Der 20. September ist der Auftakt einer Aktionswoche für das Klima. Osterholz Bleibt wird sich an einer Vielzahl von Aktionen beteiligen und organisiert am 26. September zusammen mit den Falken auch einen Diskussionsabend mit dem Titel: „Osterholz – Wald schützen oder Wald roden?“ Der Diskussionsabend startet um 19:00 Uhr im Bildungsforum auf der Robertstraße 5a in Wuppertal-Elberfeld.

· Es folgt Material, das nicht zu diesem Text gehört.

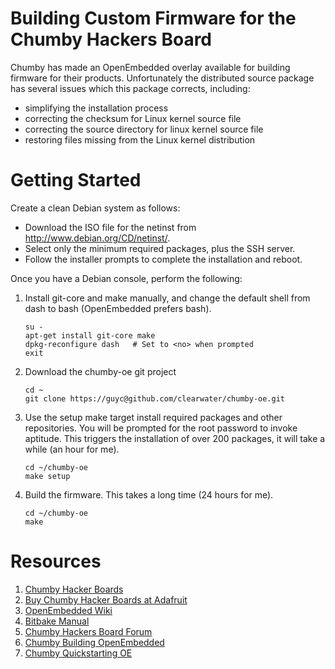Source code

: Building Custom Firmware for the Chumby Hackers Board
=====================================================

Chumby has made an OpenEmbedded overlay available for building firmware for
their products. Unfortunately the distributed source package has several issues
which this package corrects, including:

* simplifying the installation process
* correcting the checksum for Linux kernel source file
* correcting the source directory for linux kernel source file
* restoring files missing from the Linux kernel distribution

Getting Started
===============

Create a clean Debian system as follows:

* Download the ISO file for the netinst from http://www.debian.org/CD/netinst/.
* Select only the minimum required packages, plus the SSH server.
* Follow the installer prompts to complete the installation and reboot.

Once you have a Debian console, perform the following:

1. Install git-core and make manually, and change the default shell from dash to bash (OpenEmbedded prefers bash).

    ```
    su -
    apt-get install git-core make
    dpkg-reconfigure dash   # Set to <no> when prompted
    exit
   ```

1. Download the chumby-oe git project

    ```
    cd ~
    git clone https://guyc@github.com/clearwater/chumby-oe.git 
    ```

1. Use the setup make target install required packages and other repositories. You will be prompted for the root password to invoke aptitude. This triggers the installation of over 200 packages, it will take a while (an hour for me).

    ```
    cd ~/chumby-oe
    make setup
    ```

1. Build the firmware.  This takes a long time (24 hours for me).

    ```
    cd ~/chumby-oe
    make
    ```

Resources
=========

1.  [Chumby Hacker Boards](http://wiki.chumby.com/index.php/Chumby_hacker_board_beta)
2.  [Buy Chumby Hacker Boards at Adafruit](http://www.adafruit.com/category/46)
3.  [OpenEmbedded Wiki](http://www.openembedded.org/index.php/Main_Page)
4.  [Bitbake Manual](http://bitbake.berlios.de/manual/)
5.  [Chumby Hackers Board Forum](http://forum.chumby.com/viewforum.php?id=20)
6.  [Chumby Building OpenEmbedded](http://wiki.chumby.com/index.php/Building_OpenEmbedded_%28Beta%29)
7.  [Chumby Quickstarting OE](http://wiki.chumby.com/index.php/Quickstarting_OE)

Am 28. September organisiert Osterholz Bleibt eine Demonstration in Wuppertal-Elberfeld. Motto der Demonstration ist: „Ob Amazonas, Hambi oder Osterholz – Jeder Baum zählt!“ Die Demonstration startet um 13:00 Uhr auf dem Bahnhofsvorplatz am Hauptbahnhof Wuppertal (Elberfeld). Die Demonstration am 28. September thematisiert nicht nur die geplanten Rodungen im Osterholz Wald, sondern auch weitere Rodungen und die Beseitigung von Grünstreifen. In und rund um Wuppertal gibt es Pläne, Grünstreifen, wie die Kleine Höhe, zu versiegeln, sowie Platanen und einen alten Ahorn in Elberfeld zu roden. Pläne für Rodungen für die Verbreiterung der A3, vom Kreuz Hilden bis zum Kreuz Leverkusen und im Osterholz Wald sollen rund 1000 Bäume für den Abfall des Kalksteinbruchs Oetelshofen auf der Grenze von Wuppertal-Vohwinkel und Haan-Gruiten gerodet werden. An der anderen Seite von Wuppertal plant die Stadt Schwelm die Versiegelung von Grünstreifen für ein Gewerbegebiet in Schwelm-Linderhausen. In Wuppertal Nächstebreck sollen 63 000 Quadratmeter für eine Gewerbefläche geopfert werden. Also auch an der Ostseite von Wuppertal wird munter weiter versiegelt. Der Nächstebrecker Bürgerverein hat immerhin erreicht, dass die ursprünglich geplante Fläche, welche für das Gewerbegebiet in Nächstebreck gerodet und versiegelt werden soll, um rund 50% reduziert werden konnte. 63.000 Quadratmeter ist aber immer noch zu viel. Insgesamt werden die oben genannten Pläne negative Folgen für die Luftqualität und Temperatur in Wuppertal, den Klimawandel und die Artenvielfalt haben. Bäume im Wald, auf Grünstreifen und in der Stadt speichern nicht nur CO2, sie kühlen auch ab.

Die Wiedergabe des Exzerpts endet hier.